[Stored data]
#####
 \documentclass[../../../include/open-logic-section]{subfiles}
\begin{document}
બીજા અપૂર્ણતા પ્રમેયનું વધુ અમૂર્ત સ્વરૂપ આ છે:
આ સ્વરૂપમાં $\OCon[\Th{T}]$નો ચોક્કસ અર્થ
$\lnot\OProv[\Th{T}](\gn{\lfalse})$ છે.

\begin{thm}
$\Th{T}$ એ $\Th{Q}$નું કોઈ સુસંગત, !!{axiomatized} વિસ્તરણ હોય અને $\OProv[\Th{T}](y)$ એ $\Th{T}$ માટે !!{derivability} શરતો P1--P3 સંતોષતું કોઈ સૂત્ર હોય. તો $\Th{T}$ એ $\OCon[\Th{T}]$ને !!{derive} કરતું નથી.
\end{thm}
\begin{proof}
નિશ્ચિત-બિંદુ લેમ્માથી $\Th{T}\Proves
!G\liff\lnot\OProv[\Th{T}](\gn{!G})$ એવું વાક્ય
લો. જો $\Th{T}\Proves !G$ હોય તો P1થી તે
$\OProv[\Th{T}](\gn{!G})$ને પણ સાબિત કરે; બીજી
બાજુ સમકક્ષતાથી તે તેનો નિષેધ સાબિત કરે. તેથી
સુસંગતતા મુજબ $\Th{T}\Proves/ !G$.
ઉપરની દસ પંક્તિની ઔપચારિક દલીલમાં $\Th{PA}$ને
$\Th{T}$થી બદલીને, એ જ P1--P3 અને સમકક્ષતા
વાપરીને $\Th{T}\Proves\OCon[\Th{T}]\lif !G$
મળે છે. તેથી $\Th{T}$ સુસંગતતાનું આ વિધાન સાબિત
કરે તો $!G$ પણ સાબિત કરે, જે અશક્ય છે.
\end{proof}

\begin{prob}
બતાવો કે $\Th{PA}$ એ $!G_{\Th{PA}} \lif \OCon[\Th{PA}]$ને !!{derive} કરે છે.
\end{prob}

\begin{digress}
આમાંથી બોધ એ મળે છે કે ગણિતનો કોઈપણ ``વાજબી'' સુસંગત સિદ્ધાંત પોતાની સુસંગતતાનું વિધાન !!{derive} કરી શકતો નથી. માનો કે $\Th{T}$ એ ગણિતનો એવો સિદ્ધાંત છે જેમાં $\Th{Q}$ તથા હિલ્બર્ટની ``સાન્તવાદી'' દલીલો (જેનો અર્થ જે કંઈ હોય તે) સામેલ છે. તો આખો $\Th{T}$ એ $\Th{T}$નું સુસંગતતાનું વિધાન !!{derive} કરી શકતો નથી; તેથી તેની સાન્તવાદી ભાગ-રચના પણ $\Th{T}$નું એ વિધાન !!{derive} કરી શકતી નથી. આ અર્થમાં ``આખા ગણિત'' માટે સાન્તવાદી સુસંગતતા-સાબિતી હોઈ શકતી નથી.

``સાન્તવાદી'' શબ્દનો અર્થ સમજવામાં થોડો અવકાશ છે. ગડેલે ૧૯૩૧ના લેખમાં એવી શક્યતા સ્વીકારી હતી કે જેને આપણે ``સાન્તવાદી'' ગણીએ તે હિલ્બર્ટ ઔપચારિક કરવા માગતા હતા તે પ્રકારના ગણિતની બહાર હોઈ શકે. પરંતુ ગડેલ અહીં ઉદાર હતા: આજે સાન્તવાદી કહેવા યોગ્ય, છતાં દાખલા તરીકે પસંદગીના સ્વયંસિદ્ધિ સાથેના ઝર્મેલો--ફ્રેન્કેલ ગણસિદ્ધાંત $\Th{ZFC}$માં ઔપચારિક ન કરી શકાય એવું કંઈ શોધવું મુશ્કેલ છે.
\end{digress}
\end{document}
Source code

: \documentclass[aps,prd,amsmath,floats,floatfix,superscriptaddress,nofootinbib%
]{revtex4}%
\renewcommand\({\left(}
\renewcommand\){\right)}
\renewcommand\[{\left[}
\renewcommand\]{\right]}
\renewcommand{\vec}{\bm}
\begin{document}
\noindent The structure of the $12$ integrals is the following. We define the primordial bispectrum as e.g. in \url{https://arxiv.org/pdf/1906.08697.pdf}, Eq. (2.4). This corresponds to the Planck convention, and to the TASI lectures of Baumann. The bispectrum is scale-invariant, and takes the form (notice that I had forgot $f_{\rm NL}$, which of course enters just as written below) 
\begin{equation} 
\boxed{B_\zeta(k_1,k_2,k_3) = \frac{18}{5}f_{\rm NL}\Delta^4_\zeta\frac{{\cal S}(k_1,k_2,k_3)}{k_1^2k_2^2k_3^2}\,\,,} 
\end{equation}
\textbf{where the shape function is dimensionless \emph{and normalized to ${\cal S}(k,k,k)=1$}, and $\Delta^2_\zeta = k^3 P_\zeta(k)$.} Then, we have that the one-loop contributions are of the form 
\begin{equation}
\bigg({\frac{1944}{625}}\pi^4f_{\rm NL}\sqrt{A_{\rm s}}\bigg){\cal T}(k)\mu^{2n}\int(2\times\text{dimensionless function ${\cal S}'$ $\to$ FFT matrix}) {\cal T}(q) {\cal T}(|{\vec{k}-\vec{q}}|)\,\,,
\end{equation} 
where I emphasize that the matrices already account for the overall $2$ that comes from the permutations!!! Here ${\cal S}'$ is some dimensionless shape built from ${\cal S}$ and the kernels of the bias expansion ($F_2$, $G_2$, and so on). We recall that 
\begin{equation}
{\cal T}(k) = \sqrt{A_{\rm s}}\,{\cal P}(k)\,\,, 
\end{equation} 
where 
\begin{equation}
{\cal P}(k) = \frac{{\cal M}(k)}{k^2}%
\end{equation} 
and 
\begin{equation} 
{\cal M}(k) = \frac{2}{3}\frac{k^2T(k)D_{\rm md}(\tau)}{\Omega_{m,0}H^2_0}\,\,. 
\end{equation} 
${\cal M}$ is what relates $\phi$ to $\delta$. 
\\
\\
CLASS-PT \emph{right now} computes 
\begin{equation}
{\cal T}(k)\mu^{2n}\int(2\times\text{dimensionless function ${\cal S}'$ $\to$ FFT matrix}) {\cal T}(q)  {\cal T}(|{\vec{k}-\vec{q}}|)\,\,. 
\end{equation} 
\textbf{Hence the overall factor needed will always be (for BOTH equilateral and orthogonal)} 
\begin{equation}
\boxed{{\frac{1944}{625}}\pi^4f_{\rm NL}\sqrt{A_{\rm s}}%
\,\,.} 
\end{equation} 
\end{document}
#####
WHAT IS REQUIRED
Using the data above, print exactly the lines from the line that contains "મળે છે. તેથી" through the line that contains "આમાંથી બોધ એ", with both included.

TASK SOLUTION
મળે છે. તેથી $\Th{T}$ સુસંગતતાનું આ વિધાન સાબિત
કરે તો $!G$ પણ સાબિત કરે, જે અશક્ય છે.
\end{proof}

\begin{prob}
બતાવો કે $\Th{PA}$ એ $!G_{\Th{PA}} \lif \OCon[\Th{PA}]$ને !!{derive} કરે છે.
\end{prob}

\begin{digress}
આમાંથી બોધ એ મળે છે કે ગણિતનો કોઈપણ ``વાજબી'' સુસંગત સિદ્ધાંત પોતાની સુસંગતતાનું વિધાન !!{derive} કરી શકતો નથી. માનો કે $\Th{T}$ એ ગણિતનો એવો સિદ્ધાંત છે જેમાં $\Th{Q}$ તથા હિલ્બર્ટની ``સાન્તવાદી'' દલીલો (જેનો અર્થ જે કંઈ હોય તે) સામેલ છે. તો આખો $\Th{T}$ એ $\Th{T}$નું સુસંગતતાનું વિધાન !!{derive} કરી શકતો નથી; તેથી તેની સાન્તવાદી ભાગ-રચના પણ $\Th{T}$નું એ વિધાન !!{derive} કરી શકતી નથી. આ અર્થમાં ``આખા ગણિત'' માટે સાન્તવાદી સુસંગતતા-સાબિતી હોઈ શકતી નથી.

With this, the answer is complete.